* _Dataset entries_:
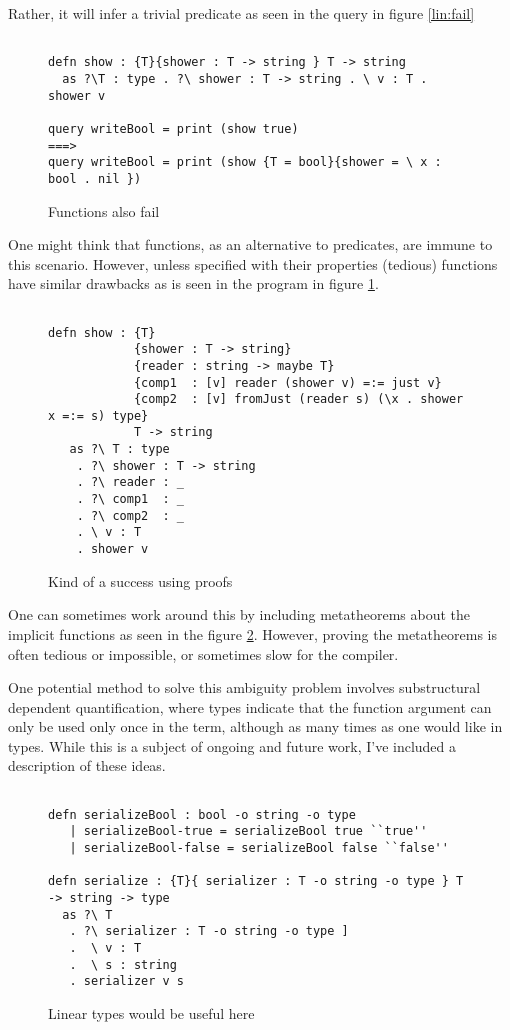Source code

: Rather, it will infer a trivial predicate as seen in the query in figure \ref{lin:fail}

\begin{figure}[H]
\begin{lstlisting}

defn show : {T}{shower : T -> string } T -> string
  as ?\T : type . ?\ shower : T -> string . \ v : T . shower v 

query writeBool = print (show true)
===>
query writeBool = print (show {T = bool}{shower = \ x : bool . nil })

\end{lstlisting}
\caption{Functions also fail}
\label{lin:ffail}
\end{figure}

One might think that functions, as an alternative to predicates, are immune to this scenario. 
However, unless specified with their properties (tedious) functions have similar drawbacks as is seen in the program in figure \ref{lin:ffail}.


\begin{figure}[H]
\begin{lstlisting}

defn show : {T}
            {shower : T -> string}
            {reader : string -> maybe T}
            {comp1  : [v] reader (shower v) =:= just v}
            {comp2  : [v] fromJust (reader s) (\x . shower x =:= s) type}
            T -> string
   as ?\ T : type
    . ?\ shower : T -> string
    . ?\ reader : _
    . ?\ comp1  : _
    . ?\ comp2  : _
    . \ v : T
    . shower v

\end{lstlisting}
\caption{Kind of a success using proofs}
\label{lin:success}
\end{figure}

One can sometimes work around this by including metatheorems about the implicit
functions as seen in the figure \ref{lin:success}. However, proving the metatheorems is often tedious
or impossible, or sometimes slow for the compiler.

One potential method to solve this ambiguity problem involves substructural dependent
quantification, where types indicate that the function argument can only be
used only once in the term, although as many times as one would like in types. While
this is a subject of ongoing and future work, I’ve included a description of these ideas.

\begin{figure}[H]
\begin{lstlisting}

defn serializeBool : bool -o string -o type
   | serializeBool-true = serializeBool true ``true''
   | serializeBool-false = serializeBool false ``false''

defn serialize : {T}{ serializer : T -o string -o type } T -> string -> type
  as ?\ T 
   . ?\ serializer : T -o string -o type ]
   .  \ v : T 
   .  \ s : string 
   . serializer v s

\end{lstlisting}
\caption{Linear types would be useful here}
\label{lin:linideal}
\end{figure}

* _Task instructions_: Set down nothing but the lines from the one containing "string -o type ]" through the final line above, exactly as written.

* _Response to this exercise_:
   . ?\ serializer : T -o string -o type ]
   .  \ v : T 
   .  \ s : string 
   . serializer v s

\end{lstlisting}
\caption{Linear types would be useful here}
\label{lin:linideal}
\end{figure}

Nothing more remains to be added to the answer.